> Exercise aim:
Below are the records; pull every line that includes "테이블은".

> Records provided:
=== Begin Enclosure ===

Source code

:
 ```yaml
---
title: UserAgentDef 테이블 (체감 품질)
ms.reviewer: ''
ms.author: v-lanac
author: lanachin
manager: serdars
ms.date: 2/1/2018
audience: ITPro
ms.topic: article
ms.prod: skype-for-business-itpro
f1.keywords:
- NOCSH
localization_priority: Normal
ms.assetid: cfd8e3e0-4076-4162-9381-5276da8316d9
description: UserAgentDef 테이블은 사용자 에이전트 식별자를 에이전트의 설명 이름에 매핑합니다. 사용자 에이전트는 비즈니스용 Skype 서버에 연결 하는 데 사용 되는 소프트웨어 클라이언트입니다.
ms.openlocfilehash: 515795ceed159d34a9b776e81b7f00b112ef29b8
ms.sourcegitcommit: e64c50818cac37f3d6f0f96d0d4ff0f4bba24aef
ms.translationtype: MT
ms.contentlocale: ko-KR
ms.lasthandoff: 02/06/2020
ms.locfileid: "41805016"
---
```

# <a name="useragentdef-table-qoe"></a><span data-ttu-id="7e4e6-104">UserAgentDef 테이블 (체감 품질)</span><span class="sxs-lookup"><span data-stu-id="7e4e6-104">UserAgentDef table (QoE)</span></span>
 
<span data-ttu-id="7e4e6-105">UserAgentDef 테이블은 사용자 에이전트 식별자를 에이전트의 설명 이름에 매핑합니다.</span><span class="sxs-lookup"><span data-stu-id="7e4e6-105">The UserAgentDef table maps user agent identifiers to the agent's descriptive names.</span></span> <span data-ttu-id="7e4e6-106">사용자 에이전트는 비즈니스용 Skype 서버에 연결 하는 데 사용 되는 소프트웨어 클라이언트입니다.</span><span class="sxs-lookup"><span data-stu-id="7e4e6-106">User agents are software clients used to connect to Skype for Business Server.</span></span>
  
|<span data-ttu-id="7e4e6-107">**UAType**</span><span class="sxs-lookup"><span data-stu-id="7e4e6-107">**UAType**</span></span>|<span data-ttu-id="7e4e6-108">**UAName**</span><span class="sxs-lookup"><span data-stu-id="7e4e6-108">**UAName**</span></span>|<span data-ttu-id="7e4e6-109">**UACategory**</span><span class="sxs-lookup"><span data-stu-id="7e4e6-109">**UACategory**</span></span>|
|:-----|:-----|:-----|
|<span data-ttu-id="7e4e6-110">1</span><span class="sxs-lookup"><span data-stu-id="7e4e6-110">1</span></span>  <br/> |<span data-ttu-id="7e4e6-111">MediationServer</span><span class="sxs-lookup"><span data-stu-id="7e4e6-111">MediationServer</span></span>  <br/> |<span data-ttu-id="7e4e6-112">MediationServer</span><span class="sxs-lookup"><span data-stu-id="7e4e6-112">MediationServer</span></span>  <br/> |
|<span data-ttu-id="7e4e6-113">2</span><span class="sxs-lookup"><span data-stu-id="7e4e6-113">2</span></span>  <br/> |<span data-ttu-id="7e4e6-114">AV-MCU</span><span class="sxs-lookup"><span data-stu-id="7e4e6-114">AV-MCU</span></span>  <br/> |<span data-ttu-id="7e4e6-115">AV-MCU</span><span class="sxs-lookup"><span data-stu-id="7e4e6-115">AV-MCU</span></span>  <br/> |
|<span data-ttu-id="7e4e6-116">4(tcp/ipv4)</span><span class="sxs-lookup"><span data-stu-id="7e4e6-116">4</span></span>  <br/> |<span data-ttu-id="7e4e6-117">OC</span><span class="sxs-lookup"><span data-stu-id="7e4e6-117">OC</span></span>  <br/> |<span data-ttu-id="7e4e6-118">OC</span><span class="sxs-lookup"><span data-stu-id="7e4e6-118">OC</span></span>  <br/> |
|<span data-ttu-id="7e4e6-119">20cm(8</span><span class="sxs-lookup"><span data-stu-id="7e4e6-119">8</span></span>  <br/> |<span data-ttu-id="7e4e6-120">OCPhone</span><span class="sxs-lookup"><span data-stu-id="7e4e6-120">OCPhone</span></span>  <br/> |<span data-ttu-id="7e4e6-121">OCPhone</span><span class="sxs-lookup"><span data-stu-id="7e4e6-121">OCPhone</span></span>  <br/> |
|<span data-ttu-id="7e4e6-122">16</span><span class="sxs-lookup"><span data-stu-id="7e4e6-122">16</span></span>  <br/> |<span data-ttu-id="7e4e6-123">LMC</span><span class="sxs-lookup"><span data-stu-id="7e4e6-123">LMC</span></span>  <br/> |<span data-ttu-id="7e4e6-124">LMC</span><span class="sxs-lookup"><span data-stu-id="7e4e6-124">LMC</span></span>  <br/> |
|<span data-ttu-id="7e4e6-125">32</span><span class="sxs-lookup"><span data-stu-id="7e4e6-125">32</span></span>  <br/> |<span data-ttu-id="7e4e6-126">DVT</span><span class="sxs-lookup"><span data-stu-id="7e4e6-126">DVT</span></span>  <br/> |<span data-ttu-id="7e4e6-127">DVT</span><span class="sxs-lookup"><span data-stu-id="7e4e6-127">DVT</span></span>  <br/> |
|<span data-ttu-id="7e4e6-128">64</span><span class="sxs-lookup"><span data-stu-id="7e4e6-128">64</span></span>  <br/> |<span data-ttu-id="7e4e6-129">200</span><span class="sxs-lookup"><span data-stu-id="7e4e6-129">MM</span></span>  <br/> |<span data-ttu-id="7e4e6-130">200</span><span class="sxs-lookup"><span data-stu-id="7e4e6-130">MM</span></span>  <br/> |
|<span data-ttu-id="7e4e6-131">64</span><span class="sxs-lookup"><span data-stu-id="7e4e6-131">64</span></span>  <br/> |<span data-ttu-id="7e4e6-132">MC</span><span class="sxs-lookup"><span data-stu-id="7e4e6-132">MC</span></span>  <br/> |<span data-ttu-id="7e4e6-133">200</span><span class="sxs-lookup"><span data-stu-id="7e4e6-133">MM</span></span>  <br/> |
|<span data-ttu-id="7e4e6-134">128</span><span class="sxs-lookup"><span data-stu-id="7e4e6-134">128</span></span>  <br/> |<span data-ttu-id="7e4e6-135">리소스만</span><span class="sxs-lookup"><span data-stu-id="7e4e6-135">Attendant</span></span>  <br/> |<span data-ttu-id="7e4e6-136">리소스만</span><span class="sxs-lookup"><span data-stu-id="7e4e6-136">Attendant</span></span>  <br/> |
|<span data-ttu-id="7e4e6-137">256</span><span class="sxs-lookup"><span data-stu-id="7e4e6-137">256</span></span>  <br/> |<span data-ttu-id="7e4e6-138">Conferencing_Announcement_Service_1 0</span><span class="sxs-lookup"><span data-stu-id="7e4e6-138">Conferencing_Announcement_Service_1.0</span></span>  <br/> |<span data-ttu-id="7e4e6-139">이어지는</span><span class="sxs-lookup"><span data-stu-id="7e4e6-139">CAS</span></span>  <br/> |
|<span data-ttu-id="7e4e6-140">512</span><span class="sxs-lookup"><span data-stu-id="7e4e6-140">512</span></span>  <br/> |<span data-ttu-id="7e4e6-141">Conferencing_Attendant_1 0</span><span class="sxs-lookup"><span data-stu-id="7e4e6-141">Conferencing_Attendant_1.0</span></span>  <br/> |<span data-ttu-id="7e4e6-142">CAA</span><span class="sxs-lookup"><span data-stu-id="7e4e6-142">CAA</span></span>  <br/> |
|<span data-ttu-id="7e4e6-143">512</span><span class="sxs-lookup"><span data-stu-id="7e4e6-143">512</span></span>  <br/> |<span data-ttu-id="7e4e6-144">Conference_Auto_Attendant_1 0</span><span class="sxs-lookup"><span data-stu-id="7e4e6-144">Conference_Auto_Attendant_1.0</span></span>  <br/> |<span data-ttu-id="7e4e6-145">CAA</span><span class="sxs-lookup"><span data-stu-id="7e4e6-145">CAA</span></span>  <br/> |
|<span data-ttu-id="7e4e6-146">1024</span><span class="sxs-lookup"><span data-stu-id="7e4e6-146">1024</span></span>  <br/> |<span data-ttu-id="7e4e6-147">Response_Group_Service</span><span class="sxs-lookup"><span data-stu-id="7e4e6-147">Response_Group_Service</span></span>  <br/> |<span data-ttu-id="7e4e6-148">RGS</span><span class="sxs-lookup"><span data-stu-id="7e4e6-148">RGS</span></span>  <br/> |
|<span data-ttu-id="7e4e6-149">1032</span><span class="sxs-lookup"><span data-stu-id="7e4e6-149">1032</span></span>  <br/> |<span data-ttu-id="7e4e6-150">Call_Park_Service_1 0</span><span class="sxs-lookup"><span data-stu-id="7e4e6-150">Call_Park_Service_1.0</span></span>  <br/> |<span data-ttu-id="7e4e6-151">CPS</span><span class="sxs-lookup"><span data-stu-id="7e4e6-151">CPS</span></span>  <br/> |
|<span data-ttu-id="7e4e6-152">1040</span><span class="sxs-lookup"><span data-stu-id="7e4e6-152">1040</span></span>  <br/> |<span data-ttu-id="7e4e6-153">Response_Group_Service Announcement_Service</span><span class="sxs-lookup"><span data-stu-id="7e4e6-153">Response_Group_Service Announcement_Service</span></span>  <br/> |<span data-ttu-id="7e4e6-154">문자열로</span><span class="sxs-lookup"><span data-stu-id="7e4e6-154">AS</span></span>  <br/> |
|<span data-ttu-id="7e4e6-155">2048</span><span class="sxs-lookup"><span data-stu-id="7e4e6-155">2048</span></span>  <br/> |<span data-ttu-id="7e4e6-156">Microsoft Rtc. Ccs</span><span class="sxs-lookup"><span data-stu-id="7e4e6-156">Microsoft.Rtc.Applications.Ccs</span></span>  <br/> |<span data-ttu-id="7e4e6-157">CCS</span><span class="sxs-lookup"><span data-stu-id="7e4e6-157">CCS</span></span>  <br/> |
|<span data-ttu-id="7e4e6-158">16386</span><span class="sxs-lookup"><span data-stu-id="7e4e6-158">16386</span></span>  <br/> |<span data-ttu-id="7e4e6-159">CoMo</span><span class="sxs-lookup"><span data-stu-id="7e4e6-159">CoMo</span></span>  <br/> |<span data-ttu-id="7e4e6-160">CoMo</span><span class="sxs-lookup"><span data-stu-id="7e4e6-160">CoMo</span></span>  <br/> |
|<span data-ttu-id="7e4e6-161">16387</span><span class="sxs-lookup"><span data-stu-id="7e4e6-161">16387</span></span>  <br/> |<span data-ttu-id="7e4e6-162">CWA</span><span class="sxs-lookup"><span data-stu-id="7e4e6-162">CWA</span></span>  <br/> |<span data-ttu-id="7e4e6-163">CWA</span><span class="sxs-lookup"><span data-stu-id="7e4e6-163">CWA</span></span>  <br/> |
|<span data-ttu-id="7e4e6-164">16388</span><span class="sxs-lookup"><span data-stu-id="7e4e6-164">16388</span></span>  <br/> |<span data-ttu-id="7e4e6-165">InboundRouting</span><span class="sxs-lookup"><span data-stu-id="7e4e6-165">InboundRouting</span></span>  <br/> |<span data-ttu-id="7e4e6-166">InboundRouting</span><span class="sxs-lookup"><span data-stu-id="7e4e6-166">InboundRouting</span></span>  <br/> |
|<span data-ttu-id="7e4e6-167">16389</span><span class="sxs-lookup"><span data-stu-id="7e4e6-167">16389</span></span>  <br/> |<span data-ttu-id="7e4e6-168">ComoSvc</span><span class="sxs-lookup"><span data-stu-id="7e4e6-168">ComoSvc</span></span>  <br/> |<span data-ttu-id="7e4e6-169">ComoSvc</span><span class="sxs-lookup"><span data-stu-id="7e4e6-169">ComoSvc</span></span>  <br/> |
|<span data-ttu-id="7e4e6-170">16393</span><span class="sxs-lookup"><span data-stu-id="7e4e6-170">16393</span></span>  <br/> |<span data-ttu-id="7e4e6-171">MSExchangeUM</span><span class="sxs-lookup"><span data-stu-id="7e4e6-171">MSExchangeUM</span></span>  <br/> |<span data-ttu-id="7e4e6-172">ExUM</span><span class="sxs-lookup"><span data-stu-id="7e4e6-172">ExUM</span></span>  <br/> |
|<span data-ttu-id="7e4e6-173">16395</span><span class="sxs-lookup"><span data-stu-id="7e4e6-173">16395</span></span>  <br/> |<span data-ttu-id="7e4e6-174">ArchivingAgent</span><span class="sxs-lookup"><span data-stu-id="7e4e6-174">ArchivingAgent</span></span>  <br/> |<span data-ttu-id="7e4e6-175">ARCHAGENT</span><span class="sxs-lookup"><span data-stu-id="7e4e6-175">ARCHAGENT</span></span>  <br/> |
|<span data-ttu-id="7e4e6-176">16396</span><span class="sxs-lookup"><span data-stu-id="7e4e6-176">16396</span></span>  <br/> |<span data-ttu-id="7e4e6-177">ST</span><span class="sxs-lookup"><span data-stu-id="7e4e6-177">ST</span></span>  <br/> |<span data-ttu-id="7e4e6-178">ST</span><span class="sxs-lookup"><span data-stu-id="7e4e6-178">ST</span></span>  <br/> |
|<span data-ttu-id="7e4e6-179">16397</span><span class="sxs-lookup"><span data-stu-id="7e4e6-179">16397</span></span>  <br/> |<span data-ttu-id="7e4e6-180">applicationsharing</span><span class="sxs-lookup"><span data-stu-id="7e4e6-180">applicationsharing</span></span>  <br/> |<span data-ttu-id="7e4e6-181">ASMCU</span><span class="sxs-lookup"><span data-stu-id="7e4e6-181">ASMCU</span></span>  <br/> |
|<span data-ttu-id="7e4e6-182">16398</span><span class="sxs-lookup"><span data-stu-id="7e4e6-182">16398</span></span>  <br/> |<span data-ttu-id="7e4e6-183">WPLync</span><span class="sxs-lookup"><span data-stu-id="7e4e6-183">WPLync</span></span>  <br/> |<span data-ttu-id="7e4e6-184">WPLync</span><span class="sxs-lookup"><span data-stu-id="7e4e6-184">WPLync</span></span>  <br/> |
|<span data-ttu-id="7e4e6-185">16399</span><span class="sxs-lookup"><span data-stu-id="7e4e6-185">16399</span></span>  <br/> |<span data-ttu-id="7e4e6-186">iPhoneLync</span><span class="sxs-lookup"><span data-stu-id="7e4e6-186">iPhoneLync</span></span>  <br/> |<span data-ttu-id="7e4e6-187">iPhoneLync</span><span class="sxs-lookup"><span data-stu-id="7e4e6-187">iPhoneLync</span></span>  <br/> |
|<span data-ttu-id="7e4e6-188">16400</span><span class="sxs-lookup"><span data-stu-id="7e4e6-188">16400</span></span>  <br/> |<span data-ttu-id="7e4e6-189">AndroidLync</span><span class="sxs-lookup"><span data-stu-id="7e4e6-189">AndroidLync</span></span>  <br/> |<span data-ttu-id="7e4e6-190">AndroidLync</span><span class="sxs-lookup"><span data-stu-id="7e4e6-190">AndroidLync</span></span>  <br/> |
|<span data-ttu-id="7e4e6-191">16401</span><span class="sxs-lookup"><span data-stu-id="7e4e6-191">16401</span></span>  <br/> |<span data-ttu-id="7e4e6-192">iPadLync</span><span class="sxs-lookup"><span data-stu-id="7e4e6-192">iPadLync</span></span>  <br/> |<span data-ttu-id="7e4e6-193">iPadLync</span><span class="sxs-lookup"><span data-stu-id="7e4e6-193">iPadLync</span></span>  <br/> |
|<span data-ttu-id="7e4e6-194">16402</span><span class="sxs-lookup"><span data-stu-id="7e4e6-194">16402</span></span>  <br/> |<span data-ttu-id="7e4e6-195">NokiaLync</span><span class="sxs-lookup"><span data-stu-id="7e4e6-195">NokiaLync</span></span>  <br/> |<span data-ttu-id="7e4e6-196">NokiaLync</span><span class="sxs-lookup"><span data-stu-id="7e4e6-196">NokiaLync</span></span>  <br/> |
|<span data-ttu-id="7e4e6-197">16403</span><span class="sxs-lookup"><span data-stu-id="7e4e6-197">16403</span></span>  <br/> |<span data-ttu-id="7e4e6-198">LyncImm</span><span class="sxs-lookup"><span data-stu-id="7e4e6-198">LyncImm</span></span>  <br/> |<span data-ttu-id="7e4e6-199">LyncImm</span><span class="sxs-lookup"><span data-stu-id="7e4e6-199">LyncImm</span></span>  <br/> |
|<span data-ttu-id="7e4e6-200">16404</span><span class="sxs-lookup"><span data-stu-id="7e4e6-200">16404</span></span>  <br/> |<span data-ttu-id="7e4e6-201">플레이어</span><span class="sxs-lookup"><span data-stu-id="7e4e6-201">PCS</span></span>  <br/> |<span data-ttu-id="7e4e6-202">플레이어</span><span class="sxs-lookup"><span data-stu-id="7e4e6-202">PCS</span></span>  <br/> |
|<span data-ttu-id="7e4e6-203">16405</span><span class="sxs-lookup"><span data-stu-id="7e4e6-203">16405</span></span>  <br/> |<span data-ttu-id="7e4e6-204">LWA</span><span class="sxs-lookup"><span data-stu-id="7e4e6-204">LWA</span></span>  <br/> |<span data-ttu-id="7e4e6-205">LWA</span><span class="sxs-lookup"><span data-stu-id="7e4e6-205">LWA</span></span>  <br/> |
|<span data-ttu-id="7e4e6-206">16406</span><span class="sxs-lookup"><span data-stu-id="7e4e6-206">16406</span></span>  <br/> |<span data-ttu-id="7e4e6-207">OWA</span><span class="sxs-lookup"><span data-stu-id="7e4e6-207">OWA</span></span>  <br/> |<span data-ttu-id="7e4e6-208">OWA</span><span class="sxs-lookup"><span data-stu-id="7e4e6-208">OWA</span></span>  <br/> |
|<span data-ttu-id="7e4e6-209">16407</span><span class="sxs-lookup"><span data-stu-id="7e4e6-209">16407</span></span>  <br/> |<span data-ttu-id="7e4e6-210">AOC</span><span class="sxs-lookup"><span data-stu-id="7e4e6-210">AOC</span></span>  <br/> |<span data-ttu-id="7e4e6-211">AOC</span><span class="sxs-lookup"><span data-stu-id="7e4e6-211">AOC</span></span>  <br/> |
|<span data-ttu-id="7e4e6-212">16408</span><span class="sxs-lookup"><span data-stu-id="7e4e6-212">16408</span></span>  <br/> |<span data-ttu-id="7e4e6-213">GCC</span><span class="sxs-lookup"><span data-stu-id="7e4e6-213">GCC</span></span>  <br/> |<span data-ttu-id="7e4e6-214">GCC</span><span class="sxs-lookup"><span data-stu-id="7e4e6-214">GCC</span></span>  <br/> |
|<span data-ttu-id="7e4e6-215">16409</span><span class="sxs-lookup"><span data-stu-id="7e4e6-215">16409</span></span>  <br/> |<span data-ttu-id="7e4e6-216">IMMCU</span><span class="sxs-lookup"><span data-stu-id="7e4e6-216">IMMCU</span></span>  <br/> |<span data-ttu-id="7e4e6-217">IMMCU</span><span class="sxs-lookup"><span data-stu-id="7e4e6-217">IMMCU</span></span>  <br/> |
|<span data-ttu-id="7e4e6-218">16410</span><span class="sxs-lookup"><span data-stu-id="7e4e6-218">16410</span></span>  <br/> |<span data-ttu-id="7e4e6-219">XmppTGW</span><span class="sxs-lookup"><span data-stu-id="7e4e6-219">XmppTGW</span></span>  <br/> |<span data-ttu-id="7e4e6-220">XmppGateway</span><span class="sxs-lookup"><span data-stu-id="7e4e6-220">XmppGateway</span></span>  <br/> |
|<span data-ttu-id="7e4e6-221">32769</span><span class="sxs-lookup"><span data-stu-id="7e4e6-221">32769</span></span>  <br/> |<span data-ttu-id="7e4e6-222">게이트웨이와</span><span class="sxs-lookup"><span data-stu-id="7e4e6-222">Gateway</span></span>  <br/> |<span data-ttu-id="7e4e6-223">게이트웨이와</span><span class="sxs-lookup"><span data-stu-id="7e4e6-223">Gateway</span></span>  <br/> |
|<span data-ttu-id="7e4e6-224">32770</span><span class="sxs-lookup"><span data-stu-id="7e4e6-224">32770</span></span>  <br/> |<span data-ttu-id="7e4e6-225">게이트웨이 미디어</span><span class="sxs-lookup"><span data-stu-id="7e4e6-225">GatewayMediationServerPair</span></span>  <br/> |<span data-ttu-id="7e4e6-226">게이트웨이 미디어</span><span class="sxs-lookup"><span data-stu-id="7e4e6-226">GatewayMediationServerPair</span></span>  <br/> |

=== End Enclosure ===

> Answer box:
description: UserAgentDef 테이블은 사용자 에이전트 식별자를 에이전트의 설명 이름에 매핑합니다. 사용자 에이전트는 비즈니스용 Skype 서버에 연결 하는 데 사용 되는 소프트웨어 클라이언트입니다.
<span data-ttu-id="7e4e6-105">UserAgentDef 테이블은 사용자 에이전트 식별자를 에이전트의 설명 이름에 매핑합니다.</span><span class="sxs-lookup"><span data-stu-id="7e4e6-105">The UserAgentDef table maps user agent identifiers to the agent's descriptive names.</span></span> <span data-ttu-id="7e4e6-106">사용자 에이전트는 비즈니스용 Skype 서버에 연결 하는 데 사용 되는 소프트웨어 클라이언트입니다.</span><span class="sxs-lookup"><span data-stu-id="7e4e6-106">User agents are software clients used to connect to Skype for Business Server.</span></span>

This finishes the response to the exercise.